[Task goal]
Bring together copies of the lines in the data below that contain the word "Maintained".

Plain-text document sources
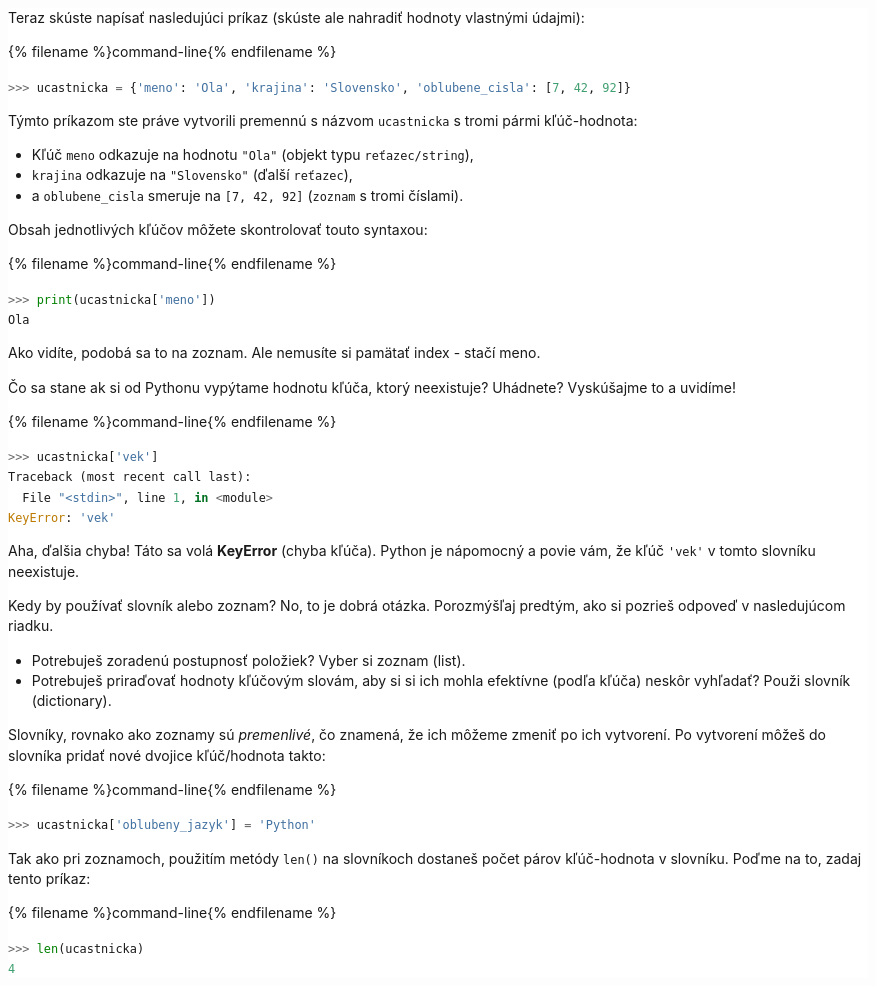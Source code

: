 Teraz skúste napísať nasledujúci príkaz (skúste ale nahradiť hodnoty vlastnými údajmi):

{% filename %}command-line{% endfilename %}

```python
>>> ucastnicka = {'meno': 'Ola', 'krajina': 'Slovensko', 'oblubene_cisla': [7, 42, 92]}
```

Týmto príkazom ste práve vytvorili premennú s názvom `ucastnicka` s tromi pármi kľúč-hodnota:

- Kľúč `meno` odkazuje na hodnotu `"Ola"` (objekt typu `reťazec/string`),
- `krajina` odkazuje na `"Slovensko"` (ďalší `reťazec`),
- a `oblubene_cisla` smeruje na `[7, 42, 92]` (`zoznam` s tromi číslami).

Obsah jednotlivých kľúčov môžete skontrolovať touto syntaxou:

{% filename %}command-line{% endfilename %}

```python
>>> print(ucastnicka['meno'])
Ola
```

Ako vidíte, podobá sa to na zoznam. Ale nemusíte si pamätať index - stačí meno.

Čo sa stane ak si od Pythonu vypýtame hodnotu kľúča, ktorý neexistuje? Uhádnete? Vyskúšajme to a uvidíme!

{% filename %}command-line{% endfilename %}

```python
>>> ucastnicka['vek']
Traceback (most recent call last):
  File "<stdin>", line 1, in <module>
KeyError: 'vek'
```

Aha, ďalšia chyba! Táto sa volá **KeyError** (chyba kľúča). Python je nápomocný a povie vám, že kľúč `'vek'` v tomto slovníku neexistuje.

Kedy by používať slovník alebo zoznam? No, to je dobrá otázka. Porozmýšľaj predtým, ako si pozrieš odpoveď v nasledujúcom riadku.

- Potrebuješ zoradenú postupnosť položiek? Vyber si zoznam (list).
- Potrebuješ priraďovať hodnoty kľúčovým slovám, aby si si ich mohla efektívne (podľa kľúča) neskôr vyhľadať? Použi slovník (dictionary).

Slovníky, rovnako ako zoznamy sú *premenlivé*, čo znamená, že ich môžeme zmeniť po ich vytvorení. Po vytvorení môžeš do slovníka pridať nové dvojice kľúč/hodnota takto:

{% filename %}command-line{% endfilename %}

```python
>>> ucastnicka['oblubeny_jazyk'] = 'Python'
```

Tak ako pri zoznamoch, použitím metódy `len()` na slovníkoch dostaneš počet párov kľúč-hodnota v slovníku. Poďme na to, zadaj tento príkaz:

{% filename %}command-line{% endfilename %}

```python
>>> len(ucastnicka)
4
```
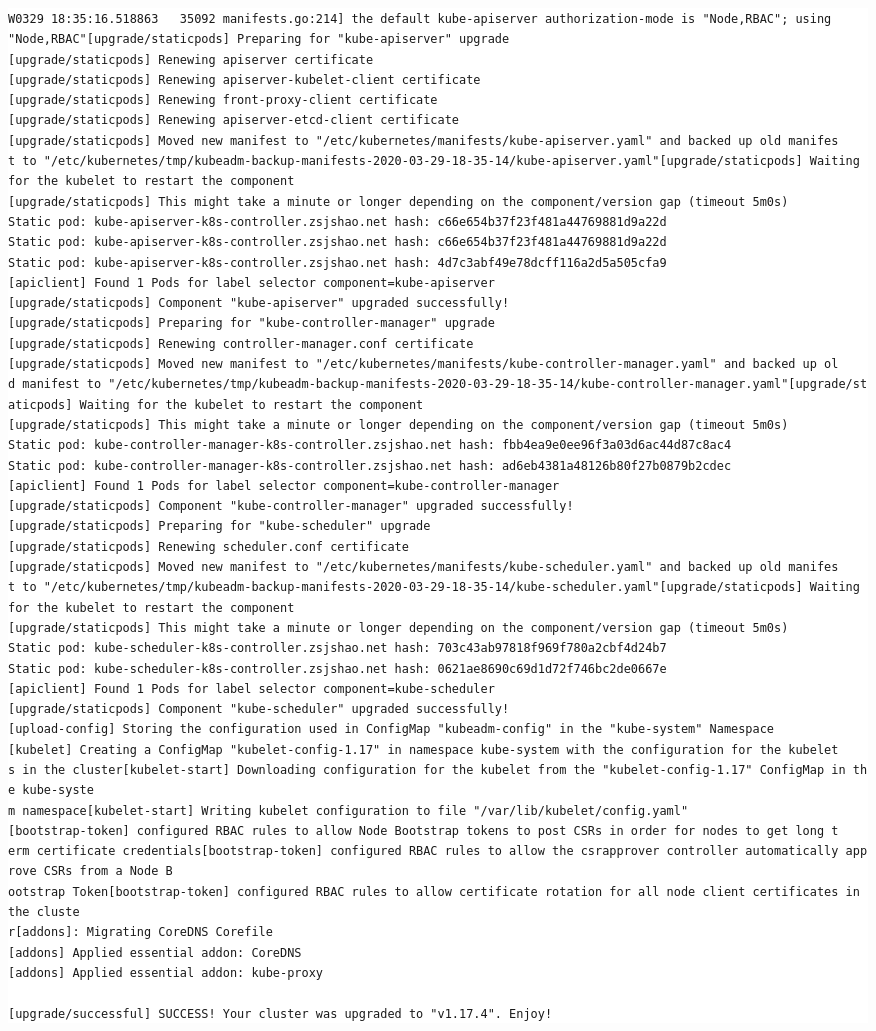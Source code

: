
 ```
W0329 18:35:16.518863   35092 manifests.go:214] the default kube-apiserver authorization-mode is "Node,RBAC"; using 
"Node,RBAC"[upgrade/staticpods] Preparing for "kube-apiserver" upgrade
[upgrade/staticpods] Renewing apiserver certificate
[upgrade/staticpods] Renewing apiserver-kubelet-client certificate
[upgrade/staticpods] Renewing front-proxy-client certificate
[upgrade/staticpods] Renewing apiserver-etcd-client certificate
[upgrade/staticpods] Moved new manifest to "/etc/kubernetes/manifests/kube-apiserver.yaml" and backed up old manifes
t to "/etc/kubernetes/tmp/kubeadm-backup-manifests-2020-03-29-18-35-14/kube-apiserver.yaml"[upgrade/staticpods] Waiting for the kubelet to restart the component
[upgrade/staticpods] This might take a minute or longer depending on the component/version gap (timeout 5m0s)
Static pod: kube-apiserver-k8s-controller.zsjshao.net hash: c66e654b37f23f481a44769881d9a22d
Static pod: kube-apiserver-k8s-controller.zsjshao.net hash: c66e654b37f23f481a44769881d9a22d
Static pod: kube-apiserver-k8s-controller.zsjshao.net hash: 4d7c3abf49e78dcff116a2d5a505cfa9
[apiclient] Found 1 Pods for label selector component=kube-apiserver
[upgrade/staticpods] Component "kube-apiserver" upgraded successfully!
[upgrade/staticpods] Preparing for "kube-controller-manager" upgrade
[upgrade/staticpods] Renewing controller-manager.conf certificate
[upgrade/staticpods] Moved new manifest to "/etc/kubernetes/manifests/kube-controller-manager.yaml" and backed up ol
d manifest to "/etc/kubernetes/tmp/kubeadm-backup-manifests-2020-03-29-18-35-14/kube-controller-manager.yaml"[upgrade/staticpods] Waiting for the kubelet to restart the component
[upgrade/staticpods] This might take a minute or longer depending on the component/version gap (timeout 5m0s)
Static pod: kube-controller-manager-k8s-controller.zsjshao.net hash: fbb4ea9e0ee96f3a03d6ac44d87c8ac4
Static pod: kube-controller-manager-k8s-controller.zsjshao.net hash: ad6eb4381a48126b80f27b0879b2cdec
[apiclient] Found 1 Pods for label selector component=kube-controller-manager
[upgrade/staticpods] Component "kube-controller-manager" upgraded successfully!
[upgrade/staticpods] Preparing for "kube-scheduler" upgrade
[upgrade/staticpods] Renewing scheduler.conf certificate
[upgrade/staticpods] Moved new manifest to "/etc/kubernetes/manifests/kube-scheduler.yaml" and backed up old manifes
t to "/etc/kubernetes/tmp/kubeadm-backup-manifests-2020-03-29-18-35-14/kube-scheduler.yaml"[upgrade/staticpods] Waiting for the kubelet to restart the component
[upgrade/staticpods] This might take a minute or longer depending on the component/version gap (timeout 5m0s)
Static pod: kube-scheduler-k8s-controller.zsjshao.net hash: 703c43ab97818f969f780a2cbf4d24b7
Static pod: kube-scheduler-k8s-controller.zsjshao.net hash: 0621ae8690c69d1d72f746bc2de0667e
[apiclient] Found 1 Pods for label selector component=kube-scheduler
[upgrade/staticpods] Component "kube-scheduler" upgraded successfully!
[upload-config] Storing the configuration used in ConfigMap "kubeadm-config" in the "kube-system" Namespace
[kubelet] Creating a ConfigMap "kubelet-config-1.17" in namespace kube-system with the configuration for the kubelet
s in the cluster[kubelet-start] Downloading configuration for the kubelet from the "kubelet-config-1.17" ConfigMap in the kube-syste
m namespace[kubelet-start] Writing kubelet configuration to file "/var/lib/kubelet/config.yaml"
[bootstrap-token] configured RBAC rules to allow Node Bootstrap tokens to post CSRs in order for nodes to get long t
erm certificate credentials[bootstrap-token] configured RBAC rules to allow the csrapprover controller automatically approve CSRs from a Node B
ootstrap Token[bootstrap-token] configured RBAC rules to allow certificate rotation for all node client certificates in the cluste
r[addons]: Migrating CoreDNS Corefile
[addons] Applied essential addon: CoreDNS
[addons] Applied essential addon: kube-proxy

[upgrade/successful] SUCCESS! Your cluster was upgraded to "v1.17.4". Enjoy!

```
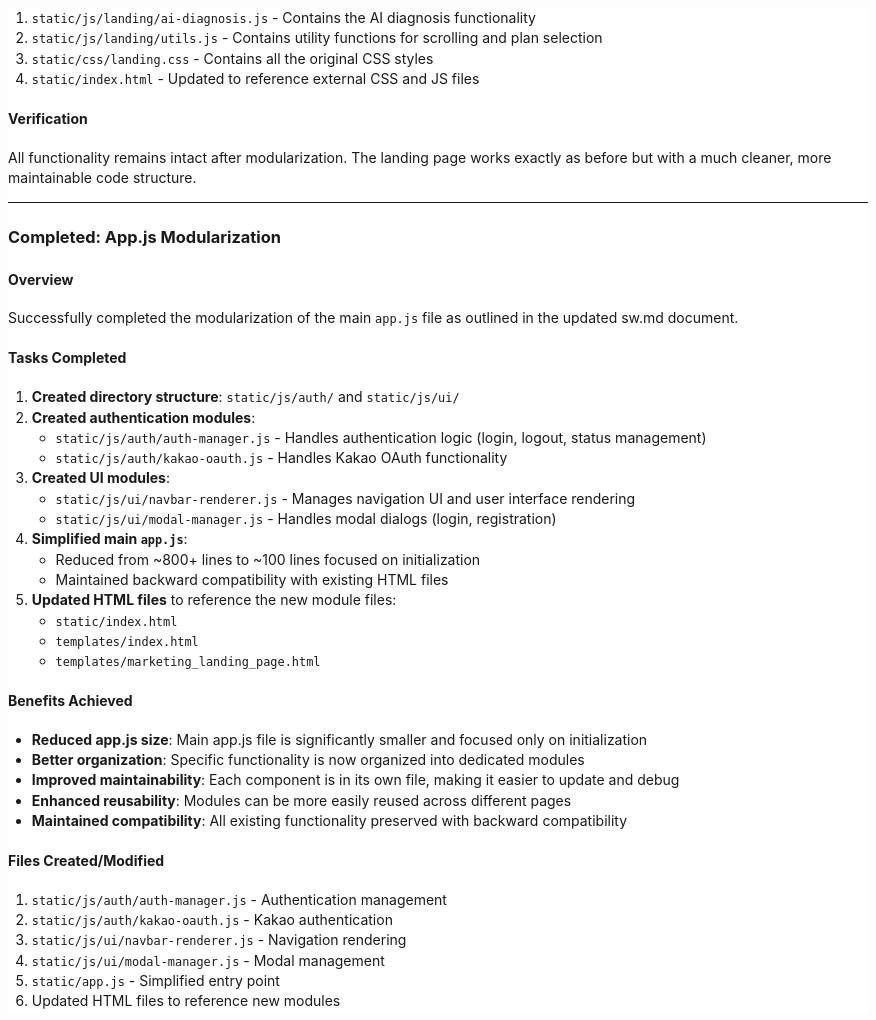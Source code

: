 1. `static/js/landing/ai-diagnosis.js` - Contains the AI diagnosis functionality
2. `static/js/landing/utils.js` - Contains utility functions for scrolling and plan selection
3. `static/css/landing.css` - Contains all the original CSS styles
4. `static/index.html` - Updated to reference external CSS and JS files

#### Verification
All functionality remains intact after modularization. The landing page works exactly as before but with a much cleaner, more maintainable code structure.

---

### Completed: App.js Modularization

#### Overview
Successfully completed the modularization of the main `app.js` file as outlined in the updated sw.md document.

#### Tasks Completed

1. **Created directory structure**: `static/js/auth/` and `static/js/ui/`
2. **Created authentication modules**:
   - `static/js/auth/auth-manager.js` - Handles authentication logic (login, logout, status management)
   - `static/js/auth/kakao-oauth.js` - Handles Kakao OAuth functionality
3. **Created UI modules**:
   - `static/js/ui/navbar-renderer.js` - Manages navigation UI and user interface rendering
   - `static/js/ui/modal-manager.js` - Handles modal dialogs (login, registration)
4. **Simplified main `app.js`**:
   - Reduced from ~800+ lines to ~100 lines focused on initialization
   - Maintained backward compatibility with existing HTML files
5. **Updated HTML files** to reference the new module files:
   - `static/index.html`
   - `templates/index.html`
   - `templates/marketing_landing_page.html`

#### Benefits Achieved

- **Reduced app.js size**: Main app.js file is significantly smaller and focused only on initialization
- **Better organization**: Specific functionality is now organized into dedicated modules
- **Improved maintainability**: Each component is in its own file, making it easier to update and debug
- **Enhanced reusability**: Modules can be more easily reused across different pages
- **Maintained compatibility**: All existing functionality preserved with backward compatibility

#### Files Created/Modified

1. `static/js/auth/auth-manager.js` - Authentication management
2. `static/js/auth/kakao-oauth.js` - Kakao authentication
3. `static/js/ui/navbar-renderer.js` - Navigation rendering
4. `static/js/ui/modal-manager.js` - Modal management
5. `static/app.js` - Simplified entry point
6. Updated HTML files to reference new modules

[Output for this exercise]
   - Maintained backward compatibility with existing HTML files
- **Maintained compatibility**: All existing functionality preserved with backward compatibility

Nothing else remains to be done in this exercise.